▶ Task details: What lines of the data below hold the string "have"? Copy each one.
*** Records for processing Section Begins ***
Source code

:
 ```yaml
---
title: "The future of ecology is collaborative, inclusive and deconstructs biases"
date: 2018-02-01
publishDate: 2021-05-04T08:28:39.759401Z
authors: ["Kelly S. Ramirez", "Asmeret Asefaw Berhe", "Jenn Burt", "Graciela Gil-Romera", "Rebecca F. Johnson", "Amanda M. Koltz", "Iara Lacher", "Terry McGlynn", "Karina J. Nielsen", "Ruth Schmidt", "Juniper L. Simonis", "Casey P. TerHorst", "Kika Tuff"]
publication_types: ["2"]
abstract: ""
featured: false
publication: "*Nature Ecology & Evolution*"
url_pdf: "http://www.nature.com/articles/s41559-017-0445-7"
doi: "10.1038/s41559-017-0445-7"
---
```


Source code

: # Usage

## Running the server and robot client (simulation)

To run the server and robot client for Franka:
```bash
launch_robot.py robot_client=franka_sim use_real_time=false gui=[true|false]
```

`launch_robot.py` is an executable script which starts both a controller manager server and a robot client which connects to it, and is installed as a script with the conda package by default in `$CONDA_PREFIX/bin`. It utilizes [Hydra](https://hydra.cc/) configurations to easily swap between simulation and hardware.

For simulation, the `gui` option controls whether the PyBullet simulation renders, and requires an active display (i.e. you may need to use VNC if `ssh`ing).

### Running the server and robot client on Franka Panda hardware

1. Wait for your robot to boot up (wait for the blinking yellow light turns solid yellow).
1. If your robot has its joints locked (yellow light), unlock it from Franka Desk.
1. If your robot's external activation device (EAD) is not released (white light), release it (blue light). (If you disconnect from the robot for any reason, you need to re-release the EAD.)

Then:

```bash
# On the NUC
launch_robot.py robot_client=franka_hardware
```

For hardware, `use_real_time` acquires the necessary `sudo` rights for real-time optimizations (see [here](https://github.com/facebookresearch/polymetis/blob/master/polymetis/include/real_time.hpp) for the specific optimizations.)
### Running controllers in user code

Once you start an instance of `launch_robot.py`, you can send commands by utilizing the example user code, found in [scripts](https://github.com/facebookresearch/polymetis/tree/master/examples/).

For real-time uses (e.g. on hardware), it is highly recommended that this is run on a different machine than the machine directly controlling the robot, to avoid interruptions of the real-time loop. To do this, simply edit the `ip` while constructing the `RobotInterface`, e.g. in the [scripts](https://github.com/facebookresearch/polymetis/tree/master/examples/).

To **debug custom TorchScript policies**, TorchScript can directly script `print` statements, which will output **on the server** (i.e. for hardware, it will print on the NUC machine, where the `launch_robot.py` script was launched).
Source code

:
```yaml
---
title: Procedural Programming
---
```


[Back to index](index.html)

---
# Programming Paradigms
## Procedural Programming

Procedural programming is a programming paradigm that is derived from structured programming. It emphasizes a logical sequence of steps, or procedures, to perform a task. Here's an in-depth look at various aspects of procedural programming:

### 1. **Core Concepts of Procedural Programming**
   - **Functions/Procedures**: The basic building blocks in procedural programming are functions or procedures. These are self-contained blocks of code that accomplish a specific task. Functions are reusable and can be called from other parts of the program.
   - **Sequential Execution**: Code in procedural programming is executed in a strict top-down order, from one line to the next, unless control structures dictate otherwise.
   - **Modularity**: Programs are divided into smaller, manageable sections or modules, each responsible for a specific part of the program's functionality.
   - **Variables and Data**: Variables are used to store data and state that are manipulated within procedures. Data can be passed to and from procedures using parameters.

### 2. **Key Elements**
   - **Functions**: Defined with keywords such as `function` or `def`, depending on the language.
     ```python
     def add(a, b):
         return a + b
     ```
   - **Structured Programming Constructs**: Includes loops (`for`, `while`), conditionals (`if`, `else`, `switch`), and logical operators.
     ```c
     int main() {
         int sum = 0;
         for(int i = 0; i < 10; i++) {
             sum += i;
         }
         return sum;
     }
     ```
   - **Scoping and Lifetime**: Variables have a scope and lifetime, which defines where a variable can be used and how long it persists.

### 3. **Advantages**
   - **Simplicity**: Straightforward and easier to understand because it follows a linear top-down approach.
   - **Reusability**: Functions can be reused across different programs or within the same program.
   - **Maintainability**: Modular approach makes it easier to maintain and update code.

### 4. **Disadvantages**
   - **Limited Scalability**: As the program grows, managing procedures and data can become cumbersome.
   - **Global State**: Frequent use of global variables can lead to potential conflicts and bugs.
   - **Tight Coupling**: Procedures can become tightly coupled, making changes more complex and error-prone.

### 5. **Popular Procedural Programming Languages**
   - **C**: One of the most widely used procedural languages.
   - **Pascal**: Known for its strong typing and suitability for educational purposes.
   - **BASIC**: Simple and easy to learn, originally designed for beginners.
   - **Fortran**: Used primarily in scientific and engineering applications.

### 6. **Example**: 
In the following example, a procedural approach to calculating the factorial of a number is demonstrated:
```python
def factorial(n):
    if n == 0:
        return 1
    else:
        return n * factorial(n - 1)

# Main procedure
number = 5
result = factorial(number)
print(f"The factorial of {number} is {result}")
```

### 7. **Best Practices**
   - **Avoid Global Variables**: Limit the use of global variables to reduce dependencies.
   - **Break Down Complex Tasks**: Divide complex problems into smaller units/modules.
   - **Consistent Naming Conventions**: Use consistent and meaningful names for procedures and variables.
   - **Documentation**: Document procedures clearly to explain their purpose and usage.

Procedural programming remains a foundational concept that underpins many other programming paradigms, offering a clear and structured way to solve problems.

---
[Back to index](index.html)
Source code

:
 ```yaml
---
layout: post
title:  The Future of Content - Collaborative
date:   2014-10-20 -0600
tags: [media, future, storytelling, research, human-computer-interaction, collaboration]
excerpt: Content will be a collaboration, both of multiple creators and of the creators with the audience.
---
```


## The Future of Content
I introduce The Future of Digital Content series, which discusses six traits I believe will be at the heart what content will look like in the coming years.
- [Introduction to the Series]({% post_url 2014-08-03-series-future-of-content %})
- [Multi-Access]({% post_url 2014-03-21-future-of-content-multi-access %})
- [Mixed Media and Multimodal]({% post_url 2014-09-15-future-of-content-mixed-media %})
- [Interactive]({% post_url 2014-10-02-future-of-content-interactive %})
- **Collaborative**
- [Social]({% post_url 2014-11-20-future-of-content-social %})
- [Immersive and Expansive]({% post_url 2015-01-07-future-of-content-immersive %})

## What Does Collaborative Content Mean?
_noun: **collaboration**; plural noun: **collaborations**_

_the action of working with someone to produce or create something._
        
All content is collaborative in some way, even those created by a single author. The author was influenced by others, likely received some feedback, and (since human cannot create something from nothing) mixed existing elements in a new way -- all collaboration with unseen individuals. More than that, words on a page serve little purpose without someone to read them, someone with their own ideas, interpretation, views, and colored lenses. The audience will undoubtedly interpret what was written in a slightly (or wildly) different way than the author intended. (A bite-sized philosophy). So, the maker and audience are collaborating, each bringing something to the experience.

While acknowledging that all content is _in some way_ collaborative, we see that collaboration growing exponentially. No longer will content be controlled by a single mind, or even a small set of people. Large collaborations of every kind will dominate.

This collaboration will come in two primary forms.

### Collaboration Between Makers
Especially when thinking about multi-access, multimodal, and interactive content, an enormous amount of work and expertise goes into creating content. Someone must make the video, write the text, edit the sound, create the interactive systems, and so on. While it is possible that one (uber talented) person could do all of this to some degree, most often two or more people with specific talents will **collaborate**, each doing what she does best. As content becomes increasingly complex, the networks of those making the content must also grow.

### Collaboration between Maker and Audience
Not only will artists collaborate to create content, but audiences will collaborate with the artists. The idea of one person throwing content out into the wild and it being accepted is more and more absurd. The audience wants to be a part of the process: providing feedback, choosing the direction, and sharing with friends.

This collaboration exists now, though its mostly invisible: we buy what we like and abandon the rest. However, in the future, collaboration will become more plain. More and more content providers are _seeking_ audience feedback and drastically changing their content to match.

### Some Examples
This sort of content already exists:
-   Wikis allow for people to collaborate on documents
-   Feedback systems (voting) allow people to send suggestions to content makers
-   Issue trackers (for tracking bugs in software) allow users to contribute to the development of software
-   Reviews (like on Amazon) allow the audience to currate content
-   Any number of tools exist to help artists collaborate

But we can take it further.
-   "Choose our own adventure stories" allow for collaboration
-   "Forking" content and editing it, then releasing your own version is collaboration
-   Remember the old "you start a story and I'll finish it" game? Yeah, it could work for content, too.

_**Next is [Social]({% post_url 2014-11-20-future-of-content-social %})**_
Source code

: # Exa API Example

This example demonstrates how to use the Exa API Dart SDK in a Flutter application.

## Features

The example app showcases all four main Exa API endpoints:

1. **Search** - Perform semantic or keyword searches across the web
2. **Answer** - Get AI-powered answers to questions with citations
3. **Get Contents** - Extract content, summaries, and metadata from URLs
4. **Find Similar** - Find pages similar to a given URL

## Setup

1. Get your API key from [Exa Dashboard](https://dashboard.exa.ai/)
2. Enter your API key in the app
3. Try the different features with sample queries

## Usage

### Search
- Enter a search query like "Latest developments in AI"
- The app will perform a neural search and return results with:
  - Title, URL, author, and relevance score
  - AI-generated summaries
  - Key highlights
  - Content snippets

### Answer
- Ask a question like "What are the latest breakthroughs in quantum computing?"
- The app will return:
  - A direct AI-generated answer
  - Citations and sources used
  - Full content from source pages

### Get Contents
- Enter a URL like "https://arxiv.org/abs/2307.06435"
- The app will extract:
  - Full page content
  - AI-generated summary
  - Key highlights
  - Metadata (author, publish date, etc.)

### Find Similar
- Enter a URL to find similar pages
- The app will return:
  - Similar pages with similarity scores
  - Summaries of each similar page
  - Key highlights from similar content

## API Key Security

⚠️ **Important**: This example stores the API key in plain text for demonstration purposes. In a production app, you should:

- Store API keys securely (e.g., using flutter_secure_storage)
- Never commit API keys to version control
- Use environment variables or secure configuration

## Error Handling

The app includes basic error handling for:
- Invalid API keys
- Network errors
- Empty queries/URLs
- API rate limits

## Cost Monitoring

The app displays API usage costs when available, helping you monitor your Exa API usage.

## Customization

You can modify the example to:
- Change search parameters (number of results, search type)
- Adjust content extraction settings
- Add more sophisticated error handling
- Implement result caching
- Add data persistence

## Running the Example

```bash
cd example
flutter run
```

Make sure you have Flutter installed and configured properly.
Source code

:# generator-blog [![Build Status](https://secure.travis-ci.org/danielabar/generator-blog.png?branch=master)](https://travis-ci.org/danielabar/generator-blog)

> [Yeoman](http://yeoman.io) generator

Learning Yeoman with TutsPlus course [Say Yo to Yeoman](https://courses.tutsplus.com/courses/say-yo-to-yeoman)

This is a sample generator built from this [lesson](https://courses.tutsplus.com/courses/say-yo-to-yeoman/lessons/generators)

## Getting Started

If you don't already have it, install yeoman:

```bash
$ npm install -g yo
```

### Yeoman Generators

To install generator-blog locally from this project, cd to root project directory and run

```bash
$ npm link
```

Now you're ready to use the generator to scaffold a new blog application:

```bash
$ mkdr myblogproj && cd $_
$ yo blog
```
*** Records for processing Section Ends ***
▶ Your solution:
   - **Scoping and Lifetime**: Variables have a scope and lifetime, which defines where a variable can be used and how long it persists.
Make sure you have Flutter installed and configured properly.
If you don't already have it, install yeoman:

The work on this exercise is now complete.